Here's the deal. If you are willing to ACCEPT pro-life judges, then you will get your conservative, constitutional judges. If you are not, you won't.
It can be argued, of course, that the right to life is constitutional, that it is the most basic of the inalienable rights, which the Founding Fathers declared to be "life, liberty, and the pursuit of happiness." If your life isn't safe from arbitrary seizure, then what good are liberty and the pursuit of happiness?
In any case, the practical point is that those who don't care about the abortion issue, or even those who are somewhat pro-abortion, can afford to compromise. Those who are pro-life will not compromise. They haven't for 30 years since Roe v. Wade, and they never will. So why not welcome them as allies of the conservative cause?
This is constitutional. This is how the system is suppose to work. That is the big problem with Pro-Abortion judges. They want to circumvent the legislated process and they do it with more then just abortion.

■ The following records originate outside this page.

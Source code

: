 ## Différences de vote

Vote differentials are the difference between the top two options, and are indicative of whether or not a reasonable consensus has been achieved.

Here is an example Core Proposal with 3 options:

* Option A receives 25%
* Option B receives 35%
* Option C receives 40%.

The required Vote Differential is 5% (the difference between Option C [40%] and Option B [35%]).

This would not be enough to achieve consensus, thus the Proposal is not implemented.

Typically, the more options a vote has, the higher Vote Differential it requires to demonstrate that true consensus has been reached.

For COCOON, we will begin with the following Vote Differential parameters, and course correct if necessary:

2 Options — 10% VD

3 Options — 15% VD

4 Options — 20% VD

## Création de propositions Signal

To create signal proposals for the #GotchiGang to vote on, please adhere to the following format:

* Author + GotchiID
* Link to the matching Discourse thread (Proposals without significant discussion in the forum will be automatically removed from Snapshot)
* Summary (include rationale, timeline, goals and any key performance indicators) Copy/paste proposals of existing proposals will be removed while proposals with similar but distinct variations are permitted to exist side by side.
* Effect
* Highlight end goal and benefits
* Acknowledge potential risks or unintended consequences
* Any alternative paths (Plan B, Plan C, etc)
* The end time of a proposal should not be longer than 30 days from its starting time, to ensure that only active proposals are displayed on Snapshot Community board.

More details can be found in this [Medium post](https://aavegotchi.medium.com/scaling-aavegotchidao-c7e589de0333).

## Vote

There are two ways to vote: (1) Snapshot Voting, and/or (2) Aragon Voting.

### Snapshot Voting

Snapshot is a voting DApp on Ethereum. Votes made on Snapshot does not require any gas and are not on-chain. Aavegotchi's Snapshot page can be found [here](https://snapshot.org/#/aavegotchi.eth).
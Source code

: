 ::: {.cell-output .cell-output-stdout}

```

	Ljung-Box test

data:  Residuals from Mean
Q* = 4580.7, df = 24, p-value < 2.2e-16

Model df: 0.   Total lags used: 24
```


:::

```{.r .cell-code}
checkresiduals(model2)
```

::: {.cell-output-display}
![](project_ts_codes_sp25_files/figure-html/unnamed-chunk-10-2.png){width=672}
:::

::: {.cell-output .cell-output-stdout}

One can argue, as you point out, that a constitutional right to life makes abortion unconstitutional. That is not the view, so far as I know, of Scalia, and yet Scalia is acceptable to me.
Therefore, for me, a strict construction of federal authority is more important to me than is the assertion of a constitutional protection of prenatal life. I think that is an important difference.
Doesn't mean I can't play in the sandbox with pro lifers. Just means the issue to me is judicial activism, not abortion.